Obligation de résultat, travail en silos, révolution numérique, culture d'engagement, performance énergétique et entretien-maintenance… Depuis près de dix ans, la contractance générale dans le secteur de l'architecture bouleverse la relation client et les pratiques professionnelles dans l'immobilier d'entreprise et la maison individuelle. Quelles sont les missions et les défis de cette profession ? Décryptage avec Jean-Pierre Bosquet, président du Syndicat national des Architectes Contractants Généraux (SNACG) .

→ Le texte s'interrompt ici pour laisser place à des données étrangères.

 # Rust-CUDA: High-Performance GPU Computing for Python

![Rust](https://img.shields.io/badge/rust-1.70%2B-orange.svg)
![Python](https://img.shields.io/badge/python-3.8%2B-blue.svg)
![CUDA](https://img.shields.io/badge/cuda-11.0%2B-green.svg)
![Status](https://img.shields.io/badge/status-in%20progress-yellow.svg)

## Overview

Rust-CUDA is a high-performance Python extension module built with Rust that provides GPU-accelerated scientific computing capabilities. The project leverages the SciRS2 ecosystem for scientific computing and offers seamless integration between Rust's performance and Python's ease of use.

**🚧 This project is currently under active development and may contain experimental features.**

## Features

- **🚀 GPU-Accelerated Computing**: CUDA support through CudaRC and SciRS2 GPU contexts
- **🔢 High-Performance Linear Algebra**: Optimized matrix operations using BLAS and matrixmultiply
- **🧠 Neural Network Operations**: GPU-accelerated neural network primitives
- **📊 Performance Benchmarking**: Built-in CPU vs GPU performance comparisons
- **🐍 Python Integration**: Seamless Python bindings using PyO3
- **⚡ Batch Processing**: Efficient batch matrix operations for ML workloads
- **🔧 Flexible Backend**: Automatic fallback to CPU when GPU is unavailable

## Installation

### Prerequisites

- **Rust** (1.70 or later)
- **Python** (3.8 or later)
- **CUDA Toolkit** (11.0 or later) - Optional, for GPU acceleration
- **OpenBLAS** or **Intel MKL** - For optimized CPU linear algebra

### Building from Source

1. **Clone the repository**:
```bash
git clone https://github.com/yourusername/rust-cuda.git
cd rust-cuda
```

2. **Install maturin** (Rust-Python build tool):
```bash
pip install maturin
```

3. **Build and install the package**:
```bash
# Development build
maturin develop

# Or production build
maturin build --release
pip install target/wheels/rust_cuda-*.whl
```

Inspirée de l'exercice anglo-saxon de l'acte de bâtir où, majoritairement, les architectes sont dénommés "Architects General Contracto", la contractance générale prend sa place depuis dix ans dans le secteur de la construction. En France, on compte aujourd'hui près de 150 professionnels regroupés majoritairement sous forme de coopératives au sein du Syndicat national des architectes contractants généraux (SNACG), tous diplômés d'une école d'architecture et inscrits à l'Ordre des Architectes. Les plus connus d'entre eux sont les Architecteurs.

 

Leur mission : prolonger l'acte architectural par un acte commercial en adjoignant à leur statut de profession libérale une société commerciale. Les architectes contractant généraux sont ainsi aptes à répondre à la totalité des exigences techniques, économiques et de terrain en matière de bâtiments privés de toutes natures : industrie tertiaire, immeubles d'habitation, réhabilitation, bâtiments agricoles… Mais aussi des maisons de santé et retraite qui se révèlent hors des marchés publics.

 

A l'occasion d'un débat public*, ils évoqueront les nombreux défis que devra relever la profession : obligation de résultat, "travail en silos", révolution numérique, culture d'engagements, performance énergétique et entretien-maintenance.

 

Obligation de résultats

 

"Être architecte contractant général, c'est être architecte et constructeur, nous rappelle Jean-Pierre Bosquet, président du Syndicat national des architectes contractants généraux (SNACG). Inspirés fortement du modèle anglais, nous avons un dialogue direct pour construire le projet, et nous imposons une obligation de résultat par rapport à une attente exprimée alors qu'avant nous étions dans une obligation de moyens."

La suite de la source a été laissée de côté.